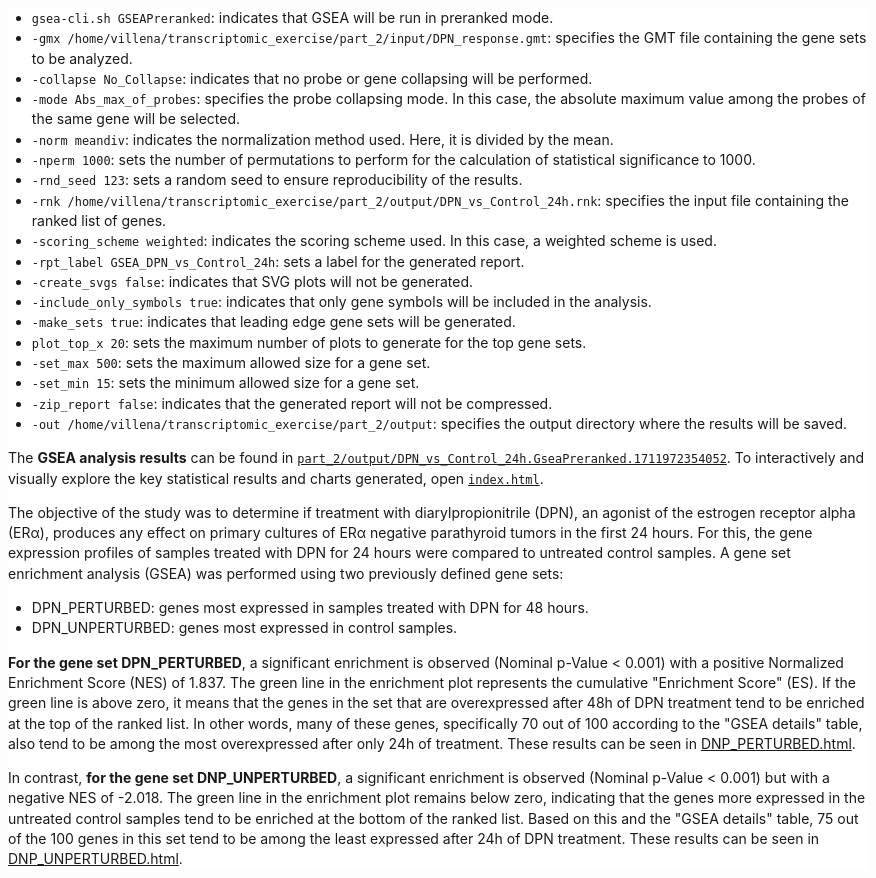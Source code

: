- `gsea-cli.sh GSEAPreranked`: indicates that GSEA will be run in preranked mode. 
- `-gmx /home/villena/transcriptomic_exercise/part_2/input/DPN_response.gmt`: specifies the GMT file containing the gene sets to be analyzed. 
- `-collapse No_Collapse`: indicates that no probe or gene collapsing will be performed. 
- `-mode Abs_max_of_probes`: specifies the probe collapsing mode. In this case, the absolute maximum value among the probes of the same gene will be selected. 
- `-norm meandiv`: indicates the normalization method used. Here, it is divided by the mean. 
- `-nperm 1000`: sets the number of permutations to perform for the calculation of statistical significance to 1000. 
- `-rnd_seed 123`: sets a random seed to ensure reproducibility of the results. 
- `-rnk /home/villena/transcriptomic_exercise/part_2/output/DPN_vs_Control_24h.rnk`: specifies the input file containing the ranked list of genes. 
- `-scoring_scheme weighted`: indicates the scoring scheme used. In this case, a weighted scheme is used. 
- `-rpt_label GSEA_DPN_vs_Control_24h`: sets a label for the generated report. 
- `-create_svgs false`: indicates that SVG plots will not be generated. 
- `-include_only_symbols true`: indicates that only gene symbols will be included in the analysis. 
- `-make_sets true`: indicates that leading edge gene sets will be generated. 
- `plot_top_x 20`: sets the maximum number of plots to generate for the top gene sets. 
- `-set_max 500`: sets the maximum allowed size for a gene set. 
- `-set_min 15`: sets the minimum allowed size for a gene set. 
- `-zip_report false`: indicates that the generated report will not be compressed. 
- `-out /home/villena/transcriptomic_exercise/part_2/output`: specifies the output directory where the results will be saved.

The **GSEA analysis results** can be found in [`part_2/output/DPN_vs_Control_24h.GseaPreranked.1711972354052`](part_2/output/DPN_vs_Control_24h.GseaPreranked.1711972354052). To interactively and visually explore the key statistical results and charts generated, open [`index.html`](https://htmlpreview.github.io/?https://github.com/villena-francis/transcriptomic_exercise/blob/main/part_2/output/DPN_vs_Control_24h.GseaPreranked.1711972354052/index.html).

The objective of the study was to determine if treatment with diarylpropionitrile (DPN), an agonist of the estrogen receptor alpha (ERα), produces any effect on primary cultures of ERα negative parathyroid tumors in the first 24 hours. For this, the gene expression profiles of samples treated with DPN for 24 hours were compared to untreated control samples. A gene set enrichment analysis (GSEA) was performed using two previously defined gene sets:

- DPN_PERTURBED: genes most expressed in samples treated with DPN for 48 hours.
- DPN_UNPERTURBED: genes most expressed in control samples.

**For the gene set DPN_PERTURBED**, a significant enrichment is observed (Nominal p-Value < 0.001) with a positive Normalized Enrichment Score (NES) of 1.837. The green line in the enrichment plot represents the cumulative "Enrichment Score" (ES). If the green line is above zero, it means that the genes in the set that are overexpressed after 48h of DPN treatment tend to be enriched at the top of the ranked list. In other words, many of these genes, specifically 70 out of 100 according to the "GSEA details" table, also tend to be among the most overexpressed after only 24h of treatment. These results can be seen in [DNP_PERTURBED.html](https://htmlpreview.github.io/?https://github.com/villena-francis/transcriptomic_exercise/blob/main/part_2/output/DPN_vs_Control_24h.GseaPreranked.1711972354052/DPN_PERTURBED.html).

In contrast, **for the gene set DNP_UNPERTURBED**, a significant enrichment is observed (Nominal p-Value < 0.001) but with a negative NES of -2.018. The green line in the enrichment plot remains below zero, indicating that the genes more expressed in the untreated control samples tend to be enriched at the bottom of the ranked list. Based on this and the "GSEA details" table, 75 out of the 100 genes in this set tend to be among the least expressed after 24h of DPN treatment. These results can be seen in [DNP_UNPERTURBED.html](https://htmlpreview.github.io/?https://github.com/villena-francis/transcriptomic_exercise/blob/main/part_2/output/DPN_vs_Control_24h.GseaPreranked.1711972354052/DNP_UNPERTURBED.html).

----

** Work to complete **
Copy out nothing but the lines from the beginning of the records through the one that contains "not be generated.". Skip the pictures.

** Result of the exercise **
Source code

:- `gsea-cli.sh GSEAPreranked`: indicates that GSEA will be run in preranked mode. 
- `-gmx /home/villena/transcriptomic_exercise/part_2/input/DPN_response.gmt`: specifies the GMT file containing the gene sets to be analyzed. 
- `-collapse No_Collapse`: indicates that no probe or gene collapsing will be performed. 
- `-mode Abs_max_of_probes`: specifies the probe collapsing mode. In this case, the absolute maximum value among the probes of the same gene will be selected. 
- `-norm meandiv`: indicates the normalization method used. Here, it is divided by the mean. 
- `-nperm 1000`: sets the number of permutations to perform for the calculation of statistical significance to 1000. 
- `-rnd_seed 123`: sets a random seed to ensure reproducibility of the results. 
- `-rnk /home/villena/transcriptomic_exercise/part_2/output/DPN_vs_Control_24h.rnk`: specifies the input file containing the ranked list of genes. 
- `-scoring_scheme weighted`: indicates the scoring scheme used. In this case, a weighted scheme is used. 
- `-rpt_label GSEA_DPN_vs_Control_24h`: sets a label for the generated report. 
- `-create_svgs false`: indicates that SVG plots will not be generated. 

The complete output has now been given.